I have been studying over pressure drops in pipes, and in some cases get wild answers in comparison to when I try to use a canned online-calculator. By hand I've checked units and they cancel where they need to. I may be getting the right answer, but it's the results from other sources that make me doubt my own.

Consider a 1" ID stainless steel drawn pipe (roughness epsilon = 0,0015), 2200 feet long, no elevation change.

The fluid being circulated is Cyclopentane, viscosity of 0.44cPs, at 27GPM. Density 746kg/m3.

27GPM is 0.00170343m3/s through a pipe cross-section of 0.001141m2.

I calculate a flow velocity of 1.494m/s.

Reynold's number is calculated to be 144,772.

Using Darcy Weisbach: p2-p1 = friction factor * (length/diameter) * (density*velocity^2/2) :: my result is appx 300psi pressure drop in the line.

I have found "other" Darcy Weisbach equations, but the one I've described seems the most appropriate. Using others can show numbers down to factors of 1-10psi and over 1,000psi. I want to practice these for this reason - I can't get to the bottom of why my results are unconfirmable.

I hope I've explained my problem well - I look forward and appreciate any help that comes from this.

Tucker

 
I apologize I don't know how to edit a post. I didn't mention the friction factor I used in in the above is is fD = 0.019. It's probably more like 0.0175. The 0.019 is an accidental carryover from using the Moody Chart for the same problem using 1.5" pipe.

But yeah, is it possible to edit your own posts on this board? I don't see a spot I can click to do so! Thank you

 
Consider a 1" ID stainless steel drawn pipe ...

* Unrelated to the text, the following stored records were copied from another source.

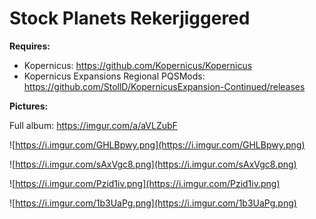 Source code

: # Stock Planets Rekerjiggered

**Requires:**
* Kopernicus: https://github.com/Kopernicus/Kopernicus
* Kopernicus Expansions Regional PQSMods: https://github.com/StollD/KopernicusExpansion-Continued/releases

**Pictures:**

Full album: https://imgur.com/a/aVLZubF

![https://i.imgur.com/GHLBpwy.png](https://i.imgur.com/GHLBpwy.png)

![https://i.imgur.com/sAxVgc8.png](https://i.imgur.com/sAxVgc8.png)

![https://i.imgur.com/Pzid1iv.png](https://i.imgur.com/Pzid1iv.png)

![https://i.imgur.com/1b3UaPg.png](https://i.imgur.com/1b3UaPg.png)

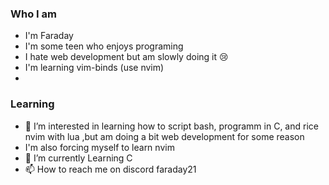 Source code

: ### Who I am
- I'm Faraday
- I'm some teen who enjoys programing
- I hate web development but am slowly doing it 😢
- I'm learning vim-binds (use nvim)
- 



### Learning
- 👀 I’m interested in learning how to script bash, programm in C, and rice nvim with lua ,but am doing a bit web development for some reason
- I'm also forcing myself to learn nvim
- 🌱 I’m currently Learning C
- 📫 How to reach me on discord faraday21
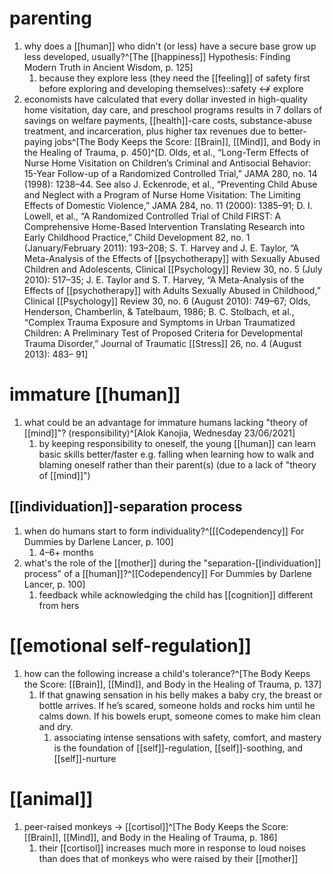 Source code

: # parenting
1. why does a [[human]] who didn't (or less) have a secure base grow up less developed, usually?^[The [[happiness]] Hypothesis: Finding Modern Truth in Ancient Wisdom, p. 125]
	1. because they explore less (they need the [[feeling]] of safety first before exploring and developing themselves)::safety ↮ explore
2. economists have calculated that every dollar invested in high-quality home visitation, day care, and preschool programs results in 7 dollars of savings on welfare payments, [[health]]-care costs, substance-abuse treatment, and incarceration, plus higher tax revenues due to better-paying jobs^[The Body Keeps the Score: [[Brain]], [[Mind]], and Body in the Healing of Trauma, p. 450]^[D. Olds, et al., “Long-Term Effects of Nurse Home Visitation on Children’s Criminal and Antisocial Behavior: 15-Year Follow-up of a Randomized Controlled Trial,” JAMA 280, no. 14 (1998): 1238–44. See also J. Eckenrode, et al., “Preventing Child Abuse and Neglect with a Program of Nurse Home Visitation: The Limiting Effects of Domestic Violence,” JAMA 284, no. 11 (2000): 1385–91; D. I. Lowell, et al., “A Randomized Controlled Trial of Child FIRST: A Comprehensive Home-Based Intervention Translating Research into Early Childhood Practice,” Child Development 82, no. 1 (January/February 2011): 193–208; S. T. Harvey and J. E. Taylor, “A Meta-Analysis of the Effects of [[psychotherapy]] with Sexually Abused Children and Adolescents, Clinical [[Psychology]] Review 30, no. 5 (July 2010): 517–35; J. E. Taylor and S. T. Harvey, “A Meta-Analysis of the Effects of [[psychotherapy]] with Adults Sexually Abused in Childhood,” Clinical [[Psychology]] Review 30, no. 6 (August 2010): 749–67; Olds, Henderson, Chamberlin, & Tatelbaum, 1986; B. C. Stolbach, et al., “Complex Trauma Exposure and Symptoms in Urban Traumatized Children: A Preliminary Test of Proposed Criteria for Developmental Trauma Disorder,” Journal of Traumatic [[Stress]] 26, no. 4 (August 2013): 483– 91]

# immature [[human]]
1. what could be an advantage for immature humans lacking "theory of [[mind]]"? (responsibility)^[Alok Kanojia, Wednesday 23/06/2021]
	1. by keeping responsibility to oneself, the young [[human]] can learn basic skills better/faster e.g. falling when learning how to walk and blaming oneself rather than their parent(s) (due to a lack of "theory of [[mind]]")

## [[individuation]]-separation process
1. when do humans start to form individuality?^[[[Codependency]] For Dummies by Darlene Lancer, p. 100]
	1. 4–6+ months
2. what's the role of the [[mother]] during the "separation-[[individuation]] process" of a [[human]]?^[[Codependency]] For Dummies by Darlene Lancer, p. 100]
	1. feedback while acknowledging the child has [[cognition]] different from hers

# [[emotional self-regulation]]
1. how can the following increase a child's tolerance?^[The Body Keeps the Score: [[Brain]], [[Mind]], and Body in the Healing of Trauma, p. 137]
	1. If that gnawing sensation in his belly makes a baby cry, the breast or bottle arrives. If he’s scared, someone holds and rocks him until he calms down. If his bowels erupt, someone comes to make him clean and dry.
		1. associating intense sensations with safety, comfort, and mastery is the foundation of [[self]]-regulation, [[self]]-soothing, and [[self]]-nurture

# [[animal]]
1. peer-raised monkeys → [[cortisol]]^[The Body Keeps the Score: [[Brain]], [[Mind]], and Body in the Healing of Trauma, p. 186]
	1. their [[cortisol]] increases much more in response to loud noises than does that of monkeys who were raised by their [[mother]]

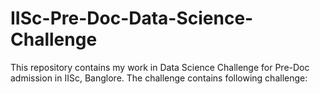 # IISc-Pre-Doc-Data-Science-Challenge
This repository contains my work in Data Science Challenge for Pre-Doc admission in IISc, Banglore. The challenge contains following challenge:
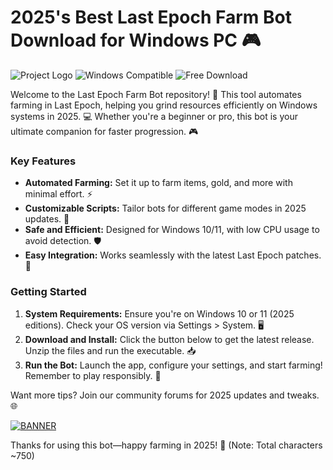 # 2025's Best Last Epoch Farm Bot Download for Windows PC 🎮

![Project Logo](https://img.shields.io/badge/Last_Epoch_Farm_Bot-v12.3-2025-blue?logo=gamepad&logoColor=white) ![Windows Compatible](https://img.shields.io/badge/For_Windows_10/11-2025-green?logo=windows&logoColor=white) ![Free Download](https://img.shields.io/badge/100%25_Free-YES-orange?logo=gift&logoColor=white)

Welcome to the Last Epoch Farm Bot repository! 🚀 This tool automates farming in Last Epoch, helping you grind resources efficiently on Windows systems in 2025. 💻 Whether you're a beginner or pro, this bot is your ultimate companion for faster progression. 🎮

### Key Features
- **Automated Farming:** Set it up to farm items, gold, and more with minimal effort. ⚡
- **Customizable Scripts:** Tailor bots for different game modes in 2025 updates. 🔧
- **Safe and Efficient:** Designed for Windows 10/11, with low CPU usage to avoid detection. 🛡️
- **Easy Integration:** Works seamlessly with the latest Last Epoch patches. 📅

### Getting Started
1. **System Requirements:** Ensure you're on Windows 10 or 11 (2025 editions). Check your OS version via Settings > System. 🖥️
2. **Download and Install:** Click the button below to get the latest release. Unzip the files and run the executable. 📥
3. **Run the Bot:** Launch the app, configure your settings, and start farming! Remember to play responsibly. 🎯

Want more tips? Join our community forums for 2025 updates and tweaks. 🌐

[![BANNER](https://img.shields.io/badge/Download%20Now-Release%20v12.3-yellow)](https://t.me/fsdfwerqwe/4?E56D556157F84C28B9D2AAB136694BBC)

Thanks for using this bot—happy farming in 2025! 🌟 (Note: Total characters ~750)
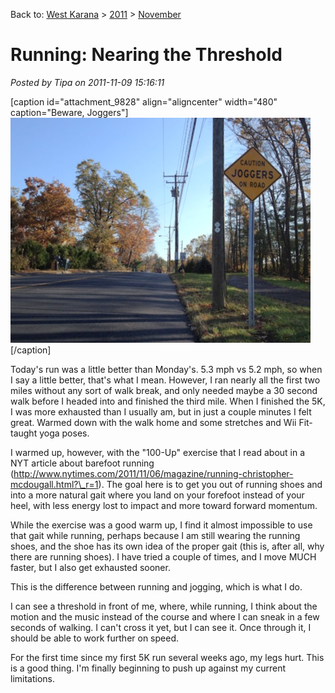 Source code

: Back to: [West Karana](/posts/westkarana.md) > [2011](/posts/2011/westkarana.md) > [November](./westkarana.md)
# Running: Nearing the Threshold

*Posted by Tipa on 2011-11-09 15:16:11*

[caption id="attachment\_9828" align="aligncenter" width="480" caption="Beware, Joggers"][![](../../../uploads/2011/11/IMG_0484.jpg "Beware, Joggers")](../../../uploads/2011/11/IMG_0484.jpg)[/caption]

Today's run was a little better than Monday's. 5.3 mph vs 5.2 mph, so when I say a little better, that's what I mean. However, I ran nearly all the first two miles without any sort of walk break, and only needed maybe a 30 second walk before I headed into and finished the third mile. When I finished the 5K, I was more exhausted than I usually am, but in just a couple minutes I felt great. Warmed down with the walk home and some stretches and Wii Fit-taught yoga poses.

I warmed up, however, with the "100-Up" exercise that I read about in a NYT article about barefoot running (http://www.nytimes.com/2011/11/06/magazine/running-christopher-mcdougall.html?\_r=1). The goal here is to get you out of running shoes and into a more natural gait where you land on your forefoot instead of your heel, with less energy lost to impact and more toward forward momentum.

While the exercise was a good warm up, I find it almost impossible to use that gait while running, perhaps because I am still wearing the running shoes, and the shoe has its own idea of the proper gait (this is, after all, why there are running shoes). I have tried a couple of times, and I move MUCH faster, but I also get exhausted sooner.

This is the difference between running and jogging, which is what I do.

I can see a threshold in front of me, where, while running, I think about the motion and the music instead of the course and where I can sneak in a few seconds of walking. I can't cross it yet, but I can see it. Once through it, I should be able to work further on speed.

For the first time since my first 5K run several weeks ago, my legs hurt. This is a good thing. I'm finally beginning to push up against my current limitations.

...a pipe cross-section of 0.001141m2.
Here is one error. For a 1-inch ID, the cross section area is 0.0005067 m^2. This trickles down and gives you the wrong velocity. However, for some reason we get the same value of Reynolds number, ~144,000.

I've attached my calculation using 1-inch ID. I get 391 psi.

However, if I do it again but using 1" nominal pipe (therefore, ID=1.049") I get 320 psi.

Screen Shot 2018-02-01 at 10.09.14 PM.png

This seems consistent with at least one online calculator: here

 
Last edited by a moderator:
Man, thank you, Excel is kicking my ass - pi()*D^2/4 is not the same as pi()*(D^2)/4. I had also dropped down to roughness of 5E-6 to try the bottom end of the roughness scale for drawn tubing.

I definitely appreciate that ^. Someone shared with me their answer for the loop is 11psi and this does not pass the sanity-check for me.

 
But seriously how do you edit a post? I can't find a button for it and it is driving me mad

 
You need a certain number of posts before you can edit.  I suspect you don't have enough posts for the edit function to be enabled.

 
Man, thank you, Excel is kicking my ass - pi()*D^2/4 is not the same as pi()*(D^2)/4. I had also dropped down to roughness of 5E-6 to try the bottom end of the roughness scale for drawn tubing.

I definitely appreciate that ^. Someone shared with me their answer for the loop is 11psi and this does not pass the sanity-check for me.
You may want to check how you input those into Excel.  Mathematically they are equivalent.  I typed both into Excel exactly as you have above and for any given diameter the calculation value is the same.

 
Makes sense, there definitely isn't an edit button next to Quote at the minute.

I do understand the expressions are mathematically equivalent, which is why it I didn't notice the mistake. Somehow Excel is evaluating them differently.